Required action —
From the records below, extract only the lines running from the line with "### 1. 数据展示功能" to the line with "## 📊 数据字段说明", both lines included, reproducing them exactly.

(Data records)
□ □ □ □

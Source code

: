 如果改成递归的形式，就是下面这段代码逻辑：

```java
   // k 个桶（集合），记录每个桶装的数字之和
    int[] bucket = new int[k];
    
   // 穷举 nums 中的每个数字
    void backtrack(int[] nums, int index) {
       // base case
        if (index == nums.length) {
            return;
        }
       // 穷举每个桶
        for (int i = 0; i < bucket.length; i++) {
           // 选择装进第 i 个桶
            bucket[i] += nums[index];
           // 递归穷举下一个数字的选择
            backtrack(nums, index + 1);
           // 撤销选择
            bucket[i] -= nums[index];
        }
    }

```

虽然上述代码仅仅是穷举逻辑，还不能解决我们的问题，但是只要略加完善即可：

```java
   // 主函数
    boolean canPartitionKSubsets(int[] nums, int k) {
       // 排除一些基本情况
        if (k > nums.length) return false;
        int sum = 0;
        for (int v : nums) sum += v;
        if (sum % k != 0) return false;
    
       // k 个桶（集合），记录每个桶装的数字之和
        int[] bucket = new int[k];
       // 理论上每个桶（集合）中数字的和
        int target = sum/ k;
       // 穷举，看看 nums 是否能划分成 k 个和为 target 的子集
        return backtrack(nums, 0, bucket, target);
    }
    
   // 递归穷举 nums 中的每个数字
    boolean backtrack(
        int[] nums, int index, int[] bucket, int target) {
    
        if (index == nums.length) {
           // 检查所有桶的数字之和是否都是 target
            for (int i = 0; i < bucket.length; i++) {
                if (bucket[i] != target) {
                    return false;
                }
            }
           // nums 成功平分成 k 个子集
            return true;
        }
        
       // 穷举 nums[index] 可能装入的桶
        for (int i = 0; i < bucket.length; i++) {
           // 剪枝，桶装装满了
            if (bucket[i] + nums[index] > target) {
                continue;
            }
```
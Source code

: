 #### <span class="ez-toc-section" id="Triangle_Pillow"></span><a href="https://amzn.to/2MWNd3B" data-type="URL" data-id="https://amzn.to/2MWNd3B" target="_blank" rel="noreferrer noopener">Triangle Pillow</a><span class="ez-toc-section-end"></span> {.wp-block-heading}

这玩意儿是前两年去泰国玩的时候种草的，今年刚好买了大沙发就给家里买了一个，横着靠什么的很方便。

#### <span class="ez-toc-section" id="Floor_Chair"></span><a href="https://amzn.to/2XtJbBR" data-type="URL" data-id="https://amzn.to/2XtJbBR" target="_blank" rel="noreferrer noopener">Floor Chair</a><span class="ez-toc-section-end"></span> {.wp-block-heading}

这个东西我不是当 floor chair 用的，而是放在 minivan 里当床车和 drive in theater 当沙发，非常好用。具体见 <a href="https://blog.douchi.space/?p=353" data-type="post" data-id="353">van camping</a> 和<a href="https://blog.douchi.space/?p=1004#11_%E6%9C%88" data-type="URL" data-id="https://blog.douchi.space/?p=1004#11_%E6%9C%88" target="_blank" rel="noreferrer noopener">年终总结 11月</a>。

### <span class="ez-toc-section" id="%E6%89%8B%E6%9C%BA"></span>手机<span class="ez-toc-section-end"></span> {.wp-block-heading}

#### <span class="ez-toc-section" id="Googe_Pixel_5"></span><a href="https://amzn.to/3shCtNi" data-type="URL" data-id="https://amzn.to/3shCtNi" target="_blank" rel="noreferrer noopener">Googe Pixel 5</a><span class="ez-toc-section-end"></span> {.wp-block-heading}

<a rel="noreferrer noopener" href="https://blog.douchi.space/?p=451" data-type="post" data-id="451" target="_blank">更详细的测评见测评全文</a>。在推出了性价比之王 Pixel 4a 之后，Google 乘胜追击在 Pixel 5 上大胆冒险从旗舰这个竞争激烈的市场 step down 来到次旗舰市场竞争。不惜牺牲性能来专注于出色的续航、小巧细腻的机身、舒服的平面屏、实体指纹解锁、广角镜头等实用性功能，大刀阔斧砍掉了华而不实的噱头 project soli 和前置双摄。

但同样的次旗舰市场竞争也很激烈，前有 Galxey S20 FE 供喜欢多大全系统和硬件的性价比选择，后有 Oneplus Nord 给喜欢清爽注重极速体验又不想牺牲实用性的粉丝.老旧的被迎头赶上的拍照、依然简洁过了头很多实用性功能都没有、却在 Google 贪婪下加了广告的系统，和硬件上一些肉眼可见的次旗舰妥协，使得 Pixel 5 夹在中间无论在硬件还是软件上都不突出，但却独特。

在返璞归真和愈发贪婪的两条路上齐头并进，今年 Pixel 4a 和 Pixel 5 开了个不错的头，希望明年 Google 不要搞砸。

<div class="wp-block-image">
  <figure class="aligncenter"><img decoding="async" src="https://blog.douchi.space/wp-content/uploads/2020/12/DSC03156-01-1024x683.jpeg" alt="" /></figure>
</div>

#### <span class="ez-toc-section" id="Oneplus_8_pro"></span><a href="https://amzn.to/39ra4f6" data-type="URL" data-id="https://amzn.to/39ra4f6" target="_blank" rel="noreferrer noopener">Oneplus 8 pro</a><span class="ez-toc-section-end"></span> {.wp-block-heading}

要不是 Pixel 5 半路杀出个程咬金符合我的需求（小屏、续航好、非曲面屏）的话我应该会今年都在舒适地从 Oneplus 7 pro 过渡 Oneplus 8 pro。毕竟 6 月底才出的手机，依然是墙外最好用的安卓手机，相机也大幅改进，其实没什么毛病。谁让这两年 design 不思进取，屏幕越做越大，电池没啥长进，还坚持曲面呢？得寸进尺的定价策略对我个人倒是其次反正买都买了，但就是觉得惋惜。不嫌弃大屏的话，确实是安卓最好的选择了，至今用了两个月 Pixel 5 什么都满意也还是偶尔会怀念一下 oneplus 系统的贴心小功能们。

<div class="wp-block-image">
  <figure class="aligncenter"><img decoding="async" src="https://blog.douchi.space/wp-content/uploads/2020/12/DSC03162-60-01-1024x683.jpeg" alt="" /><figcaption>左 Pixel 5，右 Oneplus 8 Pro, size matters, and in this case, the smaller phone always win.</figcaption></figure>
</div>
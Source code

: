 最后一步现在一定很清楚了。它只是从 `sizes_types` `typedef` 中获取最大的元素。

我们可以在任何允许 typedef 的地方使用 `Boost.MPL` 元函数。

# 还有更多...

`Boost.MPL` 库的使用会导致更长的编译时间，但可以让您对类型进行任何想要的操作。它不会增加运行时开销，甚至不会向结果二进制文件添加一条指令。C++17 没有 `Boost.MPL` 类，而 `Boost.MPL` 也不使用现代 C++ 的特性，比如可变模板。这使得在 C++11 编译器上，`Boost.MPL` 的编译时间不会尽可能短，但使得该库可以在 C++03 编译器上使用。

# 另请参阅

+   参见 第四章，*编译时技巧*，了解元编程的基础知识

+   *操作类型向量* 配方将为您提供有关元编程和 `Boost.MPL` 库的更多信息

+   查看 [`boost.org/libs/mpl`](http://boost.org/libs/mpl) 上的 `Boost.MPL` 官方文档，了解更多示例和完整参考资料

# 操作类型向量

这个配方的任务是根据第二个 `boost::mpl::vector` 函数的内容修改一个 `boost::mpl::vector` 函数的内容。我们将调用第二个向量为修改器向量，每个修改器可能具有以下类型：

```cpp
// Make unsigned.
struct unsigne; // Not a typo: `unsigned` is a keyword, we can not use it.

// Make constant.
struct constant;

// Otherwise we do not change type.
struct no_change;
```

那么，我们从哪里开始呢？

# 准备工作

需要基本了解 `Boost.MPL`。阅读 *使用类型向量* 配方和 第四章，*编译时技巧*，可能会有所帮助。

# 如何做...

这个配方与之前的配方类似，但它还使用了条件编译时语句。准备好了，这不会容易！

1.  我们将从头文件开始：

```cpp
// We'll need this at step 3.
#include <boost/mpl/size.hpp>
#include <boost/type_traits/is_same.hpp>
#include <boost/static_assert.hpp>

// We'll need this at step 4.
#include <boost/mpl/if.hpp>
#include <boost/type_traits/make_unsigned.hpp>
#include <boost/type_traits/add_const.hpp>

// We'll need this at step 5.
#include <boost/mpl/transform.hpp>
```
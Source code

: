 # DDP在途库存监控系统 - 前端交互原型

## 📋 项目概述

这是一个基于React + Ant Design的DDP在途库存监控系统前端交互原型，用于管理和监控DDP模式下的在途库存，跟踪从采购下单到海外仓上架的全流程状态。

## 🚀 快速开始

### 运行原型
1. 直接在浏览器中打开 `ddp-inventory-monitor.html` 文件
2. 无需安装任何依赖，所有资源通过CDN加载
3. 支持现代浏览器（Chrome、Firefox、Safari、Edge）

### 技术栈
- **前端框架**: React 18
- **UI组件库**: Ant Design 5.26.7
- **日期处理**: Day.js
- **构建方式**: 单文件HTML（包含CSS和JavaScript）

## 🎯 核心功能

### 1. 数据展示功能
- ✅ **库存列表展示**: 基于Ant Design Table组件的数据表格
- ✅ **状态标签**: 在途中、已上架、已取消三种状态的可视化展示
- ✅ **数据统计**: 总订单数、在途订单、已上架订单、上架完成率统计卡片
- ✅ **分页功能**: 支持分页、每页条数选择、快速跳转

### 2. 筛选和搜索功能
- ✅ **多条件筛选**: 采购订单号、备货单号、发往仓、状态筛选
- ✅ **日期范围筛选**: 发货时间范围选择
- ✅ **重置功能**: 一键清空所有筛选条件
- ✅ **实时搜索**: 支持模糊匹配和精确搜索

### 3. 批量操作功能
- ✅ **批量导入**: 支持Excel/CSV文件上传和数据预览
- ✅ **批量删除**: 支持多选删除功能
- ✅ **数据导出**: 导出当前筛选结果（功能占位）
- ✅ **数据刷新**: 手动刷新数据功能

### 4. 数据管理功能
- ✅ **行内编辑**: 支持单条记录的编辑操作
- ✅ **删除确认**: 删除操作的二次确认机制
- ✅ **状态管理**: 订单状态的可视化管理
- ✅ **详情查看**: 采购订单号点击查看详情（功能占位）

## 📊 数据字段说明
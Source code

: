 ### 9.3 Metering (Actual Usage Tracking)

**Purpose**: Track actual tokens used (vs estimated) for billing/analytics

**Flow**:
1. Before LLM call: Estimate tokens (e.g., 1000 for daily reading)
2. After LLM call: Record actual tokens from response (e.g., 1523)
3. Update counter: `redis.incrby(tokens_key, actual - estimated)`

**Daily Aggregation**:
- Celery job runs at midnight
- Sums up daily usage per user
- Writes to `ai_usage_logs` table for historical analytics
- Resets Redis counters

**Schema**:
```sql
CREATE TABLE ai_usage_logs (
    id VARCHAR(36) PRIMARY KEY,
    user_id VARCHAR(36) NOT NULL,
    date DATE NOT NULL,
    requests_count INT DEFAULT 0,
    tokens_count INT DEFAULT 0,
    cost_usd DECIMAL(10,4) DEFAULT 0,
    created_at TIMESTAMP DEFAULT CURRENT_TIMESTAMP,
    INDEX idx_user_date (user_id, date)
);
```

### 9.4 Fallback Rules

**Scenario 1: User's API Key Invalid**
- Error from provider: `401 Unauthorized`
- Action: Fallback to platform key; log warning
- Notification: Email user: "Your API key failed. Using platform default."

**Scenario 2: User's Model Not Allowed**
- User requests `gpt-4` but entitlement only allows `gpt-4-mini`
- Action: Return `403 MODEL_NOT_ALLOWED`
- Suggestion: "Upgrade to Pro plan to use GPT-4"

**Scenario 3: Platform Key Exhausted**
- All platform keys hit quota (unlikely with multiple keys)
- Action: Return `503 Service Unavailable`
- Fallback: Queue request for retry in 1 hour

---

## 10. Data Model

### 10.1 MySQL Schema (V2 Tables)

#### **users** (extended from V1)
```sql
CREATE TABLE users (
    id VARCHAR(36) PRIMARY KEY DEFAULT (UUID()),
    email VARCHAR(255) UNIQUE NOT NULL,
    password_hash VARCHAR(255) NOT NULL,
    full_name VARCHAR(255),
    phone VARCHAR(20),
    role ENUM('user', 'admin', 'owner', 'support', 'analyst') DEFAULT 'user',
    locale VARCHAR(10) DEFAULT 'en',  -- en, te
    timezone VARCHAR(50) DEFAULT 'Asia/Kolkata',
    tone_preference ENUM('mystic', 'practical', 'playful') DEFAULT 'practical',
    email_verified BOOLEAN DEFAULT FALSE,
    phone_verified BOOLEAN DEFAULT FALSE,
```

□ □ □ □

Output for this task —
### 1. 数据展示功能
- ✅ **库存列表展示**: 基于Ant Design Table组件的数据表格
- ✅ **状态标签**: 在途中、已上架、已取消三种状态的可视化展示
- ✅ **数据统计**: 总订单数、在途订单、已上架订单、上架完成率统计卡片
- ✅ **分页功能**: 支持分页、每页条数选择、快速跳转

### 2. 筛选和搜索功能
- ✅ **多条件筛选**: 采购订单号、备货单号、发往仓、状态筛选
- ✅ **日期范围筛选**: 发货时间范围选择
- ✅ **重置功能**: 一键清空所有筛选条件
- ✅ **实时搜索**: 支持模糊匹配和精确搜索

### 3. 批量操作功能
- ✅ **批量导入**: 支持Excel/CSV文件上传和数据预览
- ✅ **批量删除**: 支持多选删除功能
- ✅ **数据导出**: 导出当前筛选结果（功能占位）
- ✅ **数据刷新**: 手动刷新数据功能

### 4. 数据管理功能
- ✅ **行内编辑**: 支持单条记录的编辑操作
- ✅ **删除确认**: 删除操作的二次确认机制
- ✅ **状态管理**: 订单状态的可视化管理
- ✅ **详情查看**: 采购订单号点击查看详情（功能占位）

## 📊 数据字段说明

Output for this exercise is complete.